The difference between the problem drive with my old Model Pandora era build and the problem drive with the new build is night and day and puts the formerly buggy Serial One setup right back on par with or better than the Model Pandora on its preferred battery.

It also has the side effect of better current-efficiency and less heating during startup. The motors are definitely cooler after a series of 0 rpm starts.

The tune should be generally applicable to any 14-pole flywheel drive situation with maybe only a timing tweak for different motor families, and should have the impact of reducing the sensitivity of the drive to battery, wiring, motor and controller variations.

Project T19 Part 11: more parts info, turbo mode demonstration, drivetrain lubrication.
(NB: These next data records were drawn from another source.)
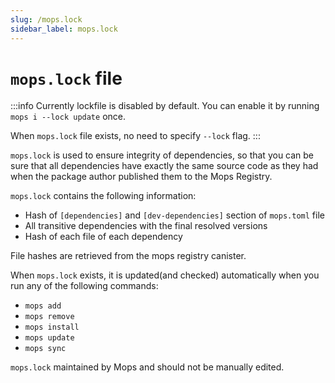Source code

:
 ```yaml
---
slug: /mops.lock
sidebar_label: mops.lock
---
```


# `mops.lock` file

:::info
Currently lockfile is disabled by default. You can enable it by running `mops i --lock update` once.

When `mops.lock` file exists, no need to specify `--lock` flag.
:::

`mops.lock` is used to ensure integrity of dependencies, so that you can be sure that all dependencies have exactly the same source code as they had when the package author published them to the Mops Registry.

`mops.lock` contains the following information:
- Hash of `[dependencies]` and `[dev-dependencies]` section of `mops.toml` file
- All transitive dependencies with the final resolved versions
- Hash of each file of each dependency

File hashes are retrieved from the mops registry canister.

When `mops.lock` exists, it is updated(and checked) automatically when you run any of the following commands:
- `mops add`
- `mops remove`
- `mops install`
- `mops update`
- `mops sync`

`mops.lock` maintained by Mops and should not be manually edited.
All locked down for combat test at this point. I don't anticipate anything happening, but the old reliable Model Pandora will be on backup duty. I have come to greatly trust that blaster.
 


So first of all I will hit some quick parts-related things that I didn't cover:

The top rail is a AIM Sports 12x0.40". Amazon carries them. Don't buy the other two thicknesses! (The mounting dimensions are different.) 10-24 socket head cap screws (not button head) are required to mount accurately. Again, watch out for that mounting hole depth in the cage! Too long screw can DENT THE BARREL, DON'T DO THAT.

The bolt motor is a OSM (available from StepperOnline) 17HS16-2004S1. M3 flat head (meaning countersunk) screws are required to mount, and a 10-24 x 3/8" setscrew for mounting the crank on the motor shaft. Shaft must be shortened - use drive spacer as a guide and cut carefully with a zip wheel.
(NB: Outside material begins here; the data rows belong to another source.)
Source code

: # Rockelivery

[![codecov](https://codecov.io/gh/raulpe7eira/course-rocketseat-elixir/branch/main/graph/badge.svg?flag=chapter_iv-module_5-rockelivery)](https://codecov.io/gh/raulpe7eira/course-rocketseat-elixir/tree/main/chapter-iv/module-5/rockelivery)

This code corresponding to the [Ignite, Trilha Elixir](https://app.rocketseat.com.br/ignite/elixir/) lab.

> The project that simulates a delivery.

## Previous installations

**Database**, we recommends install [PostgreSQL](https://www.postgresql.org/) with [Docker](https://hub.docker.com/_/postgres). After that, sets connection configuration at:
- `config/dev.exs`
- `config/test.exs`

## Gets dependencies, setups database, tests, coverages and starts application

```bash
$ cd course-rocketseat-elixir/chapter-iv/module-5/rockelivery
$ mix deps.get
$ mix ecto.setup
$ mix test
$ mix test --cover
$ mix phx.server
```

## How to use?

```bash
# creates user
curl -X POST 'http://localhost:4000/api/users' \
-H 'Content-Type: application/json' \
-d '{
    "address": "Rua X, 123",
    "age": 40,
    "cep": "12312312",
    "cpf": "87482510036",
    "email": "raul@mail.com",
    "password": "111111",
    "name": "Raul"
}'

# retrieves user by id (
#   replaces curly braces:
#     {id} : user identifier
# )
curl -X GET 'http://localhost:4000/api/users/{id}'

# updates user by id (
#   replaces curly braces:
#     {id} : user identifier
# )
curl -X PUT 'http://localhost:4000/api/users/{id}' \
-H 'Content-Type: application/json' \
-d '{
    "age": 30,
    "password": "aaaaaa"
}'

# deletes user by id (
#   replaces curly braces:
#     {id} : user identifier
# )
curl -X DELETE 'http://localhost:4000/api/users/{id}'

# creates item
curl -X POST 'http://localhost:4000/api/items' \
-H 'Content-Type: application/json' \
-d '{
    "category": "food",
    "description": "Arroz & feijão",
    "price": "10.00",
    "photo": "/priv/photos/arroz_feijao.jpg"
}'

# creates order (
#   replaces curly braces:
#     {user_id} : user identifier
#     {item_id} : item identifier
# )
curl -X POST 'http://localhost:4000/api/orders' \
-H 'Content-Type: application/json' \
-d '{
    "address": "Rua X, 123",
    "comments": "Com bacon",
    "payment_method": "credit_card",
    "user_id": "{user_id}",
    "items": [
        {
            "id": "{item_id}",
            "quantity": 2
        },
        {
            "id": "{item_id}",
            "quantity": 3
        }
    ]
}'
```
Flywheel motors are Turnigy V-Spec 2205 2350kv. "CW or CCW version?" Doesn't matter, it's a bolt-pattern motor and we don't care about which thread direction of prop adapter is included, which is the only difference, because we don't use prop adapters. Again, very careful with your screw lengths around those stator windings, same as drone applications. M3 and M2 button heads. I use, don't trust these OTOH lengths entirely-- 10mm M3 (mount) and 6mm M2 (flywheel bolt) from Hobbyking, those are kind of soft steel and munchy so maybe not the best.
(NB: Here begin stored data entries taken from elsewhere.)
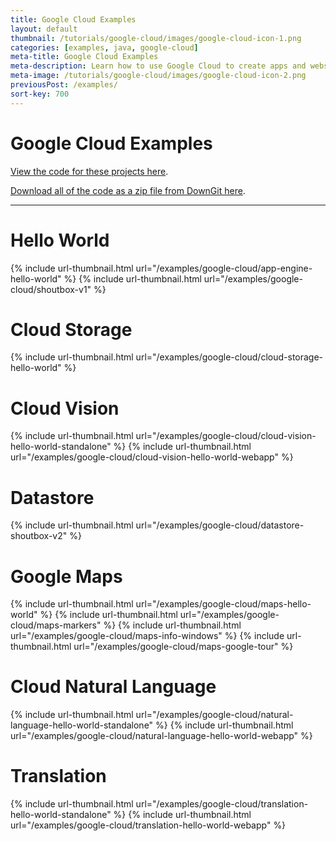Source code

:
 ```yaml
---
title: Google Cloud Examples
layout: default
thumbnail: /tutorials/google-cloud/images/google-cloud-icon-1.png
categories: [examples, java, google-cloud]
meta-title: Google Cloud Examples
meta-description: Learn how to use Google Cloud to create apps and websites!
meta-image: /tutorials/google-cloud/images/google-cloud-icon-2.png
previousPost: /examples/
sort-key: 700
---
```


# Google Cloud Examples

[View the code for these projects here](https://github.com/KevinWorkman/HappyCoding/tree/gh-pages/examples/google-cloud/google-cloud-example-projects).

[Download all of the code as a zip file from DownGit here](https://downgit.github.io/#/home?url=https://github.com/KevinWorkman/HappyCoding/tree/gh-pages/examples/google-cloud/google-cloud-example-projects).

---

# Hello World

{% include url-thumbnail.html url="/examples/google-cloud/app-engine-hello-world" %}
{% include url-thumbnail.html url="/examples/google-cloud/shoutbox-v1" %}

# Cloud Storage

{% include url-thumbnail.html url="/examples/google-cloud/cloud-storage-hello-world" %}

# Cloud Vision

{% include url-thumbnail.html url="/examples/google-cloud/cloud-vision-hello-world-standalone" %}
{% include url-thumbnail.html url="/examples/google-cloud/cloud-vision-hello-world-webapp" %}

# Datastore

{% include url-thumbnail.html url="/examples/google-cloud/datastore-shoutbox-v2" %}

# Google Maps

{% include url-thumbnail.html url="/examples/google-cloud/maps-hello-world" %}
{% include url-thumbnail.html url="/examples/google-cloud/maps-markers" %}
{% include url-thumbnail.html url="/examples/google-cloud/maps-info-windows" %}
{% include url-thumbnail.html url="/examples/google-cloud/maps-google-tour" %}

# Cloud Natural Language

{% include url-thumbnail.html url="/examples/google-cloud/natural-language-hello-world-standalone" %}
{% include url-thumbnail.html url="/examples/google-cloud/natural-language-hello-world-webapp" %}

# Translation

{% include url-thumbnail.html url="/examples/google-cloud/translation-hello-world-standalone" %}
{% include url-thumbnail.html url="/examples/google-cloud/translation-hello-world-webapp" %}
Flywheel motor controllers need to be able to run SimonK (not BLHeli, I do not use, do not like, and cannot support BLHeli, I have no idea what BLHeli would even do on my high inertia wheels and these motors - probably work, with careful tuning, but with an annoying startup lag and without the right sort of closed-loop mode, and you're on your own with the tuning part!) and have a large enough power stage to run these motors. This is not well defined, but any 20-30A controller should be safe. Look up the datasheets on your mosfets. Notably, I would personally steer clear of the Afro 20A RSM/20A Mini, which has the little SON mosfets and typically are Toshiba TPCC8076/8073 (same as the 12A Ultralite more or less!) rated for only 88A? peak drain current, which is kinda scary for running these with 4S on the bus. A hard lockup from speed is something SimonK does a very good job mitigating damage from, but it is finite, and NOT magic, and there's bound to be a little current excursion associated with that. I personally use Afro full size 20A, which is more or less the same board as the 30A fullsize, just with a bit less actual PCB area, and thermally derated. Perfect for our very transienty (but low continuous current, intermittent duty) app. The 20FS Optos come with Fairchild FDMS8018 mosfets, and that's one beast of a device for that size. Some of the 20FS, 30FS and 30RSM come with Toshiba TPCA8087 and that device seems OK too, though I only have a single pair of those.

Note I tune with Afro 20FS Optos and publish binaries of the T19 wheel drive firmwares for the afro_nfet board target. You need either a USB ESC flash dongle like the corresponding Afro one (if you're sure the SimonK bootloader is already installed) or appropriate AVR ISP gear to flash the controllers, a driver for that, and KKMulticopterFlashTool or just avrdude to do the flashing. If your board is not afro_nfet, you will need to download AVRA and build from source. Or ask me/send me the parameters you want if you know them (I don't expect you to, don't worry) and I will concoct a build for your board. Correspond with me if you have tuning issues/questions, too.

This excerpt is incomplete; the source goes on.